A new type of drug that helps target chemotherapy directly to cancer cells significantly increases survival of patients with the most common form of bladder cancer, new research suggests.
The risk of death was 30% lower with the new drug than with chemotherapy, with an average survival of approximately 13 months for the new drug, according to the new study.
Urothelial cancer is the most common type of bladder cancer and accounts for around 90% of cases.

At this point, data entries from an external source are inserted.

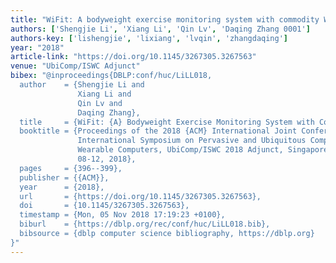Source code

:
 ```yaml
---
title: "WiFit: A bodyweight exercise monitoring system with commodity Wi-Fi"
authors: ['Shengjie Li', 'Xiang Li', 'Qin Lv', 'Daqing Zhang 0001']
authors-key: ['lishengjie', 'lixiang', 'lvqin', 'zhangdaqing']
year: "2018"
article-link: "https://doi.org/10.1145/3267305.3267563"
venue: "UbiComp/ISWC Adjunct"
bibex: "@inproceedings{DBLP:conf/huc/LiLL018,
  author    = {Shengjie Li and
               Xiang Li and
               Qin Lv and
               Daqing Zhang},
  title     = {WiFit: {A} Bodyweight Exercise Monitoring System with Commodity Wi-Fi},
  booktitle = {Proceedings of the 2018 {ACM} International Joint Conference and 2018
               International Symposium on Pervasive and Ubiquitous Computing and
               Wearable Computers, UbiComp/ISWC 2018 Adjunct, Singapore, October
               08-12, 2018},
  pages     = {396--399},
  publisher = {{ACM}},
  year      = {2018},
  url       = {https://doi.org/10.1145/3267305.3267563},
  doi       = {10.1145/3267305.3267563},
  timestamp = {Mon, 05 Nov 2018 17:19:23 +0100},
  biburl    = {https://dblp.org/rec/conf/huc/LiLL018.bib},
  bibsource = {dblp computer science bibliography, https://dblp.org}
}"
---
```

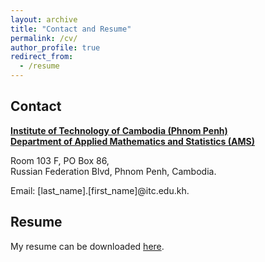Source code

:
 ```yaml
---
layout: archive
title: "Contact and Resume"
permalink: /cv/
author_profile: true
redirect_from:
  - /resume
---
```


Contact
-----

[**Institute of Technology of Cambodia (Phnom Penh)**](https://itc.edu.kh/about-institute-of-technology-of-cambodia/) <br />
[**Department of Applied Mathematics and Statistics (AMS)**](https://itc.edu.kh/home-ams/)

Room 103 F, PO Box 86, <br />
Russian Federation Blvd, Phnom Penh, Cambodia.

Email: [last_name].[first_name]@itc.edu.kh.

Resume
-----

My resume can be downloaded [here](/files/CV_SotheaHAS.pdf).
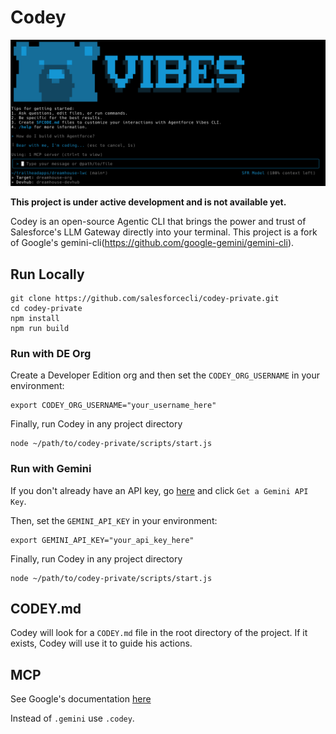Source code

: # Codey

![Codey Screenshot](./docs/assets/codey.png)

**This project is under active development and is not available yet.**

Codey is an open-source Agentic CLI that brings the power and trust of Salesforce's LLM Gateway directly into your terminal. This project is a fork of Google's gemini-cli(https://github.com/google-gemini/gemini-cli).

## Run Locally

```
git clone https://github.com/salesforcecli/codey-private.git
cd codey-private
npm install
npm run build
```

### Run with DE Org

Create a Developer Edition org and then set the `CODEY_ORG_USERNAME` in your environment:

```
export CODEY_ORG_USERNAME="your_username_here"
```

Finally, run Codey in any project directory

```
node ~/path/to/codey-private/scripts/start.js
```

### Run with Gemini

If you don't already have an API key, go [here](https://ai.google.dev/gemini-api/docs) and click `Get a Gemini API Key`.

Then, set the `GEMINI_API_KEY` in your environment:

```
export GEMINI_API_KEY="your_api_key_here"
```

Finally, run Codey in any project directory

```
node ~/path/to/codey-private/scripts/start.js
```

## CODEY.md

Codey will look for a `CODEY.md` file in the root directory of the project. If it exists, Codey will use it to guide his actions.

## MCP

See Google's documentation [here](https://github.com/google-gemini/gemini-cli/blob/main/docs/tools/mcp-server.md)

Instead of `.gemini` use `.codey`.
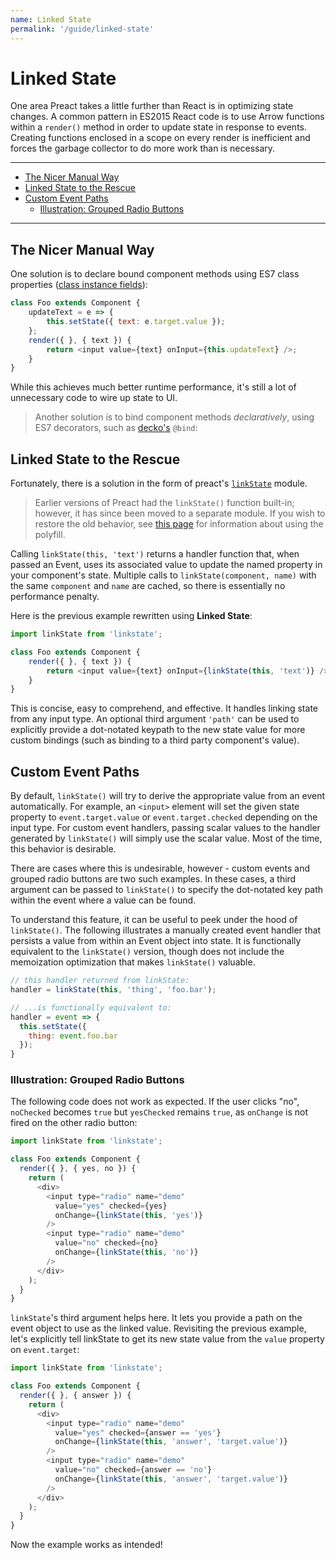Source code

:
 ```yaml
---
name: Linked State
permalink: '/guide/linked-state'
---
```


# Linked State<!-- omit in toc -->

One area Preact takes a little further than React is in optimizing state changes. A common pattern in ES2015 React code is to use Arrow functions within a `render()` method in order to update state in response to events. Creating functions enclosed in a scope on every render is inefficient and forces the garbage collector to do more work than is necessary.

---

- [The Nicer Manual Way](#the-nicer-manual-way)
- [Linked State to the Rescue](#linked-state-to-the-rescue)
- [Custom Event Paths](#custom-event-paths)
  - [Illustration: Grouped Radio Buttons](#illustration-grouped-radio-buttons)

---

## The Nicer Manual Way

One solution is to declare bound component methods using ES7 class properties ([class instance fields](https://github.com/jeffmo/es-class-fields-and-static-properties)):

```js
class Foo extends Component {
	updateText = e => {
		this.setState({ text: e.target.value });
	};
	render({ }, { text }) {
		return <input value={text} onInput={this.updateText} />;
	}
}
```

While this achieves much better runtime performance, it's still a lot of unnecessary code to wire up state to UI.

> Another solution is to bind component methods _declaratively_, using ES7 decorators, such as [decko's](http://git.io/decko) `@bind`:


## Linked State to the Rescue

Fortunately, there is a solution in the form of preact's [`linkState`](https://github.com/developit/linkstate) module.

> Earlier versions of Preact had the `linkState()` function built-in; however, it has since been moved to a separate module. If you wish to restore the old behavior, see [this page](https://github.com/developit/linkstate#usage) for information about using the polyfill. 

Calling `linkState(this, 'text')` returns a handler function that, when passed an Event, uses its associated value to update the named property in your component's state.  Multiple calls to `linkState(component, name)` with the same `component` and `name` are cached, so there is essentially no performance penalty.

Here is the previous example rewritten using **Linked State**:

```js
import linkState from 'linkstate';

class Foo extends Component {
	render({ }, { text }) {
		return <input value={text} onInput={linkState(this, 'text')} />;
	}
}
```

This is concise, easy to comprehend, and effective. It handles linking state from any input type. An optional third argument `'path'` can be used to explicitly provide a dot-notated keypath to the new state value for more custom bindings (such as binding to a third party component's value).


## Custom Event Paths

By default, `linkState()` will try to derive the appropriate value from an event automatically. For example, an `<input>` element will set the given state property to `event.target.value` or `event.target.checked` depending on the input type. For custom event handlers, passing scalar values to the handler generated by `linkState()` will simply use the scalar value. Most of the time, this behavior is desirable.

There are cases where this is undesirable, however - custom events and grouped radio buttons are two such examples.  In these cases, a third argument can be passed to `linkState()` to specify the dot-notated key path within the event where a value can be found.

To understand this feature, it can be useful to peek under the hood of `linkState()`. The following illustrates a manually created event handler that persists a value from within an Event object into state. It is functionally equivalent to the `linkState()` version, though does not include the memoization optimization that makes `linkState()` valuable.

```js
// this handler returned from linkState:
handler = linkState(this, 'thing', 'foo.bar');

// ...is functionally equivalent to:
handler = event => {
  this.setState({
    thing: event.foo.bar
  });
}
```


### Illustration: Grouped Radio Buttons

The following code does not work as expected. If the user clicks "no", `noChecked` becomes `true` but `yesChecked` remains `true`, as `onChange` is not fired on the other radio button:

```js
import linkState from 'linkstate';

class Foo extends Component {
  render({ }, { yes, no }) {
    return (
      <div>
        <input type="radio" name="demo"
          value="yes" checked={yes}
          onChange={linkState(this, 'yes')}
        />
        <input type="radio" name="demo"
          value="no" checked={no}
          onChange={linkState(this, 'no')}
        />
      </div>
    );
  }
}
```


`linkState`'s third argument helps here. It lets you provide a path on the event object to use as the linked value. Revisiting the previous example, let's explicitly tell linkState to get its new state value from the `value` property on `event.target`:

```js
import linkState from 'linkstate';

class Foo extends Component {
  render({ }, { answer }) {
    return (
      <div>
        <input type="radio" name="demo"
          value="yes" checked={answer == 'yes'}
          onChange={linkState(this, 'answer', 'target.value')}
        />
        <input type="radio" name="demo"
          value="no" checked={answer == 'no'}
          onChange={linkState(this, 'answer', 'target.value')}
        />
      </div>
    );
  }
}
```

Now the example works as intended!
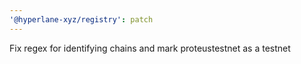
 ```yaml
---
'@hyperlane-xyz/registry': patch
---
```


Fix regex for identifying chains and mark proteustestnet as a testnet
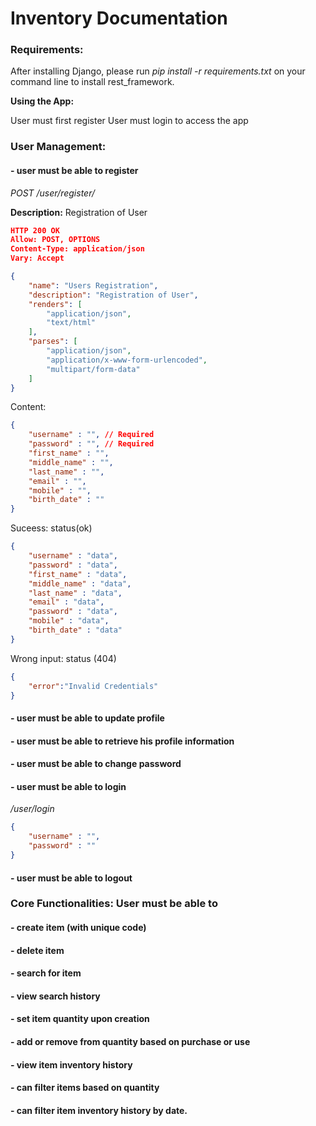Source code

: # Inventory Documentation


### Requirements:
After installing Django, please run *pip install -r requirements.txt* on your command line to install rest_framework.


**Using the App:**

User must first register
User must login to access the app


### User Management:


#### - 	user must be able to register
*POST /user/register/*

**Description:** Registration of User

```json
HTTP 200 OK
Allow: POST, OPTIONS
Content-Type: application/json
Vary: Accept

{
    "name": "Users Registration",
    "description": "Registration of User",
    "renders": [
        "application/json",
        "text/html"
    ],
    "parses": [
        "application/json",
        "application/x-www-form-urlencoded",
        "multipart/form-data"
    ]
}

```

Content:

```json
{
    "username" : "", // Required
    "password" : "", // Required
    "first_name" : "",
    "middle_name" : "",
    "last_name" : "",
    "email" : "",
    "mobile" : "",
    "birth_date" : ""
}
```

Suceess: status(ok)

```json
{
    "username" : "data", 
    "password" : "data", 
    "first_name" : "data",
    "middle_name" : "data",
    "last_name" : "data",
    "email" : "data",
    "password" : "data",
    "mobile" : "data",
    "birth_date" : "data"
}

```

Wrong input: status (404)

```json
{
    "error":"Invalid Credentials"
}
```



#### -	user must be able to update profile
#### -	user must be able to retrieve his profile information
#### -	user must be able to change password


#### -	user must be able to login
*/user/login*
```json
{
    "username" : "",
    "password" : ""
}
```


#### -	user must be able to logout



### Core Functionalities: User must be able to 

#### -	create item (with unique code)
#### -	delete item
#### -	search for item
#### -	view search history
#### -	set item quantity upon creation
#### -	add or remove from quantity based on purchase or use
#### -	view item inventory history
#### -	can filter items based on quantity
#### -	can filter item inventory history by date.

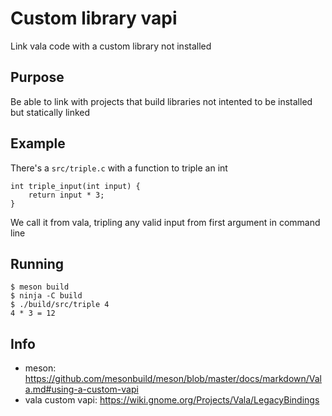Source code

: # Custom library vapi

Link vala code with a custom library not installed

## Purpose

Be able to link with projects that build libraries not intented to be installed but statically linked

## Example

There's a `src/triple.c` with a function to triple an int

```
int triple_input(int input) {
    return input * 3;
}
```

We call it from vala, tripling any valid input from first argument in command line

## Running

```
$ meson build
$ ninja -C build
$ ./build/src/triple 4
4 * 3 = 12
```

## Info

- meson: https://github.com/mesonbuild/meson/blob/master/docs/markdown/Vala.md#using-a-custom-vapi
- vala custom vapi: https://wiki.gnome.org/Projects/Vala/LegacyBindings
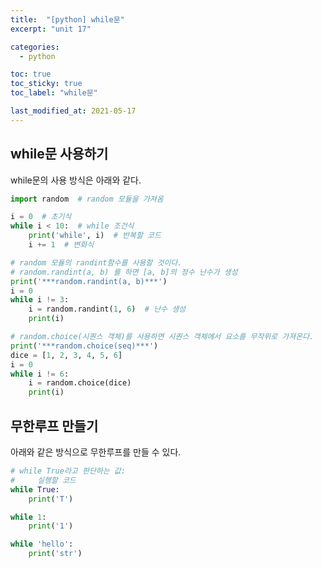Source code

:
 ```yaml
---
title:  "[python] while문"
excerpt: "unit 17"

categories:
  - python

toc: true
toc_sticky: true
toc_label: "while문"

last_modified_at: 2021-05-17
---
```


## while문 사용하기

while문의 사용 방식은 아래와 같다.
```python
import random  # random 모듈을 가져옴

i = 0  # 초기식
while i < 10:  # while 조건식
    print('while', i)  # 반복할 코드
    i += 1  # 변화식

# random 모듈의 randint함수를 사용할 것이다.
# random.randint(a, b) 를 하면 [a, b]의 정수 난수가 생성
print('***random.randint(a, b)***')
i = 0
while i != 3:
    i = random.randint(1, 6)  # 난수 생성
    print(i)

# random.choice(시퀀스 객체)를 사용하면 시퀀스 객체에서 요소를 무작위로 가져온다.
print('***random.choice(seq)***')
dice = [1, 2, 3, 4, 5, 6]
i = 0
while i != 6:
    i = random.choice(dice)
    print(i)
```

## 무한루프 만들기

아래와 같은 방식으로 무한루프를 만들 수 있다.
```python
# while True라고 판단하는 값:
#     실행할 코드
while True:
    print('T')

while 1:
    print('1')

while 'hello':
    print('str')
```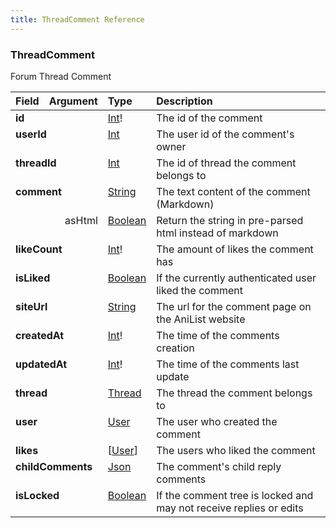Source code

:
 ```yaml
---
title: ThreadComment Reference
---
```


### ThreadComment
Forum Thread Comment
<table>
<thead>
<tr>
<th align="left">Field</th>
<th align="right">Argument</th>
<th align="left">Type</th>
<th align="left">Description</th>
</tr>
</thead>
<tbody>
<tr>
<td colspan="2" valign="top"><strong>id</strong></td>
<td valign="top"><a href="/reference/scalar/int">Int</a>!</td>
<td>
The id of the comment
</td>
</tr>
<tr>
<td colspan="2" valign="top"><strong>userId</strong></td>
<td valign="top"><a href="/reference/scalar/int">Int</a></td>
<td>
The user id of the comment's owner
</td>
</tr>
<tr>
<td colspan="2" valign="top"><strong>threadId</strong></td>
<td valign="top"><a href="/reference/scalar/int">Int</a></td>
<td>
The id of thread the comment belongs to
</td>
</tr>
<tr>
<td colspan="2" valign="top"><strong>comment</strong></td>
<td valign="top"><a href="/reference/scalar/string">String</a></td>
<td>
The text content of the comment (Markdown)
</td>
</tr>
<tr>
<td colspan="2" align="right" valign="top">asHtml</td>
<td valign="top"><a href="/reference/scalar/boolean">Boolean</a></td>
<td>
Return the string in pre-parsed html instead of markdown
</td>
</tr>
<tr>
<td colspan="2" valign="top"><strong>likeCount</strong></td>
<td valign="top"><a href="/reference/scalar/int">Int</a>!</td>
<td>
The amount of likes the comment has
</td>
</tr>
<tr>
<td colspan="2" valign="top"><strong>isLiked</strong></td>
<td valign="top"><a href="/reference/scalar/boolean">Boolean</a></td>
<td>
If the currently authenticated user liked the comment
</td>
</tr>
<tr>
<td colspan="2" valign="top"><strong>siteUrl</strong></td>
<td valign="top"><a href="/reference/scalar/string">String</a></td>
<td>
The url for the comment page on the AniList website
</td>
</tr>
<tr>
<td colspan="2" valign="top"><strong>createdAt</strong></td>
<td valign="top"><a href="/reference/scalar/int">Int</a>!</td>
<td>
The time of the comments creation
</td>
</tr>
<tr>
<td colspan="2" valign="top"><strong>updatedAt</strong></td>
<td valign="top"><a href="/reference/scalar/int">Int</a>!</td>
<td>
The time of the comments last update
</td>
</tr>
<tr>
<td colspan="2" valign="top"><strong>thread</strong></td>
<td valign="top"><a href="/reference/object/thread">Thread</a></td>
<td>
The thread the comment belongs to
</td>
</tr>
<tr>
<td colspan="2" valign="top"><strong>user</strong></td>
<td valign="top"><a href="/reference/object/user">User</a></td>
<td>
The user who created the comment
</td>
</tr>
<tr>
<td colspan="2" valign="top"><strong>likes</strong></td>
<td valign="top">[<a href="/reference/object/user">User</a>]</td>
<td>
The users who liked the comment
</td>
</tr>
<tr>
<td colspan="2" valign="top"><strong>childComments</strong></td>
<td valign="top"><a href="/reference/scalar/json">Json</a></td>
<td>
The comment's child reply comments
</td>
</tr>
<tr>
<td colspan="2" valign="top"><strong>isLocked</strong></td>
<td valign="top"><a href="/reference/scalar/boolean">Boolean</a></td>
<td>
If the comment tree is locked and may not receive replies or edits
</td>
</tr>
</tbody>
</table>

It can also be found in the renal pelvis (where urine collects inside the kidney), ureter (tube that connects the kidneys to the bladder) and urethra.
A new class of drugs known as antibody-drug conjugates (ADC) work by having an antibody attached to a chemotherapy-like drug.
The antibody specifically targets and attaches to the cancer cells, bringing with it the chemotherapy-like drug, allowing it to only act upon those cancer cells and ignore normal cells in the body.
Lead UK researcher, Tom Powles, professor of genitourinary oncology at Queen Mary University of London, and director of Barts Cancer Centre, Barts Health NHS Trust, said: “This new type of drug has led to a survival advantage in bladder cancer which has been difficult to achieve in this difficult disease.
“It reduced the death rate by 30% and beat chemotherapy in every setting, so this really is a big deal.”
Globally, approximately 549,000 new cases of bladder cancer and 200,000 deaths are reported annually.
One of the most widely used treatments for this type of cancer is chemotherapy which works by targeting all the cells in the body, successfully acting upon cancer cells, but also affecting non-cancer cells, causing side effects.
Published in the New England Journal of Medicine, the phase three study results were presented at the 2021 American Society of Clinical Oncology’s Genitourinary Cancers Symposium.
The trial involved 608 patients in 19 countries and tested a new ADC drug enfortumab vedotin, developed by Astellas Pharma Inc and Seagen Inc in adult patients with locally advanced or metastatic urothelial cancer.
They were previously treated with platinum-based chemotherapy and an immunotherapy drug called a PD-1/L1 inhibitor.
The median progression-free survival, which is the time without progression of cancer, was 5.6 months for the new drug vs. 3.7 months for chemotherapy.
The overall response rate, the percentage of patients with either complete or partial response, was 40.6%vs. 17.9% of patients in the chemotherapy arm.
Side effects of the drug were manageable and overall similar to chemotherapy, the study found.
They included pins and needles and a skin rash, which the researchers say require careful management.
Enfortumab vedotin was also found to have a tolerable safety profile.
The drug is already available in the US after the Food and Drug Administration gave it accelerated approval and is currently awaiting regulatory approval in the UK.
Researchers say it could be available to NHS patients in a few months if it goes through the Early Access Medicine Scheme (EAMS).
The trial was led in the UK by Queen Mary University of London and Barts Health NHS Trust.